Let them eat potatoes
The war was the Seven Years War, the 1756-1763 conflict in which the British got their hands on Canada at the battle of the Plains of Abraham. The pharmacist was Antoine-Augustin Parmentier. He served with the French army in Europe and was captured by the Prussians.
Napoléon Bonaparte, depicted in an undated portrait by painter Paul Delaroche, ordered that fields of potatoes be planted in France to feed his military. (Associated Press) In captivity, his unique food and source of survival was the potato. He became a convert and a proselytizer.
He convinced the king, Louis XVI, who took to wearing a potato flower in his lapel. He convinced the upper classes by serving elaborate potato dinners. At one all 20 dishes contained potatoes. He convinced the peasants by planting potatoes in unprotected fields offered by the king. The peasants, curious and greedy, stole the plants.
Louis XVI lost his head in the French revolution. Parmentier kept his and convinced the French National Assembly to promote the spud. Twenty thousand pamphlets crying 'Vive la pomme de terre!' were printed and distributed.
Then he convinced Napoléon, who rewarded him with the Légion d'Honneur.
The tuber's global embrace
The young Charles Darwin, later to write The Origin of Species, marveled at the potato while on his trip in 1835 aboard HMS Beagle. "It is remarkable that the same plant should be found on sterile mountains of central Chile, where a drop of rain does not fall for more than six months, and within the damp forests of the southern islands."
A farmer tends to a potato field in North Tryon, P.E.I., in July 2000. Potatoes came to the island in the early 19th century. (Andrew Vaughan/Canadian Press) Peasants now consumed the vegetable in vast quantities. But in the 1840s, a potato blight and the rigid refusal of the British government to disturb the sanctity of free markets by offering food and help, led to mass starvation in Ireland and Scotland (as well as other parts of Europe) and mass migration to Canada and the United States.

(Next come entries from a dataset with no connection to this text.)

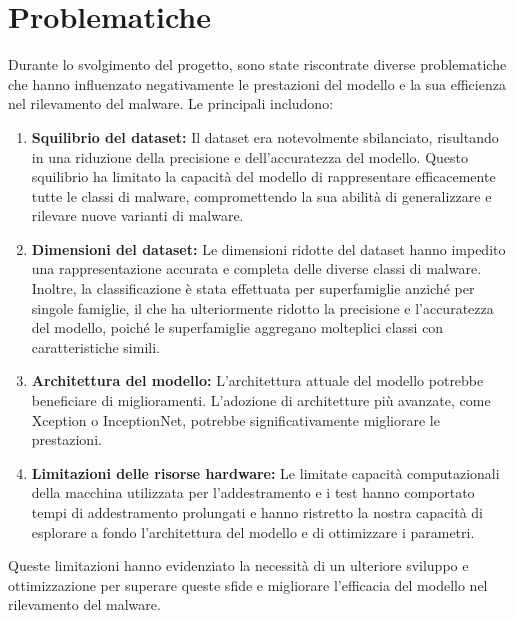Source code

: \section{Problematiche}
\label{Problema}
Durante lo svolgimento del progetto, sono state riscontrate diverse problematiche che hanno influenzato negativamente le prestazioni del modello e la sua efficienza nel rilevamento del malware. Le principali includono:
\begin{enumerate}
  \item \textbf{Squilibrio del dataset:} Il dataset era notevolmente sbilanciato, risultando in una riduzione della precisione e dell'accuratezza del modello. Questo squilibrio ha limitato la capacità del modello di rappresentare efficacemente tutte le classi di malware, compromettendo la sua abilità di generalizzare e rilevare nuove varianti di malware.
  \item \textbf{Dimensioni del dataset:} Le dimensioni ridotte del dataset hanno impedito una rappresentazione accurata e completa delle diverse classi di malware. Inoltre, la classificazione è stata effettuata per superfamiglie anziché per singole famiglie, il che ha ulteriormente ridotto la precisione e l'accuratezza del modello, poiché le superfamiglie aggregano molteplici classi con caratteristiche simili.
  \item \textbf{Architettura del modello:} L'architettura attuale del modello potrebbe beneficiare di miglioramenti. L'adozione di architetture più avanzate, come Xception o InceptionNet, potrebbe significativamente migliorare le prestazioni.
  \item \textbf{Limitazioni delle risorse hardware:} Le limitate capacità computazionali della macchina utilizzata per l'addestramento e i test hanno comportato tempi di addestramento prolungati e hanno ristretto la nostra capacità di esplorare a fondo l'architettura del modello e di ottimizzare i parametri.
\end{enumerate}
Queste limitazioni hanno evidenziato la necessità di un ulteriore sviluppo e ottimizzazione per superare queste sfide e migliorare l'efficacia del modello nel rilevamento del malware.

The potato had preceded the peasants, finding its way to Prince Edward Island around the turn of the 19th century.
In the 1920s, an American invented a mechanical potato peeler. In 1957, a small company called McCain Foods began making frozen french fries. It now supplies one-third of the french fries produced around the world.
The potato has ploughed its furrow in the fields of Asia and the countries of Africa. A third of the world crop is now harvested in China and India.
'Deep blue skin and velvet flesh'
The tuber produces more energy per unit than any other crop. And still it excites intellectual and emotional enthusiasm. There is an International Potato Centre; one of its graduates boasts that he is a "potato detective." There was, for years, a Potato Museum.
And there are the loving, even erotic descriptions from the experts.
Consider: Yukon Gold ("with buttery yellow texture"), Lapin puikala ("grown in Finland, in fields bathed in the light of the midnight sun") and finally, the French Vitelotte ("prized for its deep blue skin and velvet flesh").
And so, as you sit down to a festive meal, forget leprosy and the Scottish clergymen searching angrily and vainly for traces of tubers in the Biblical Holy Land.
Think of Parmentier, father of "hachis parmentier" (a close cousin of Shepherd's Pie), and let his rallying cry swell the spud-filled gullets of millions: Vive la pomme de terre!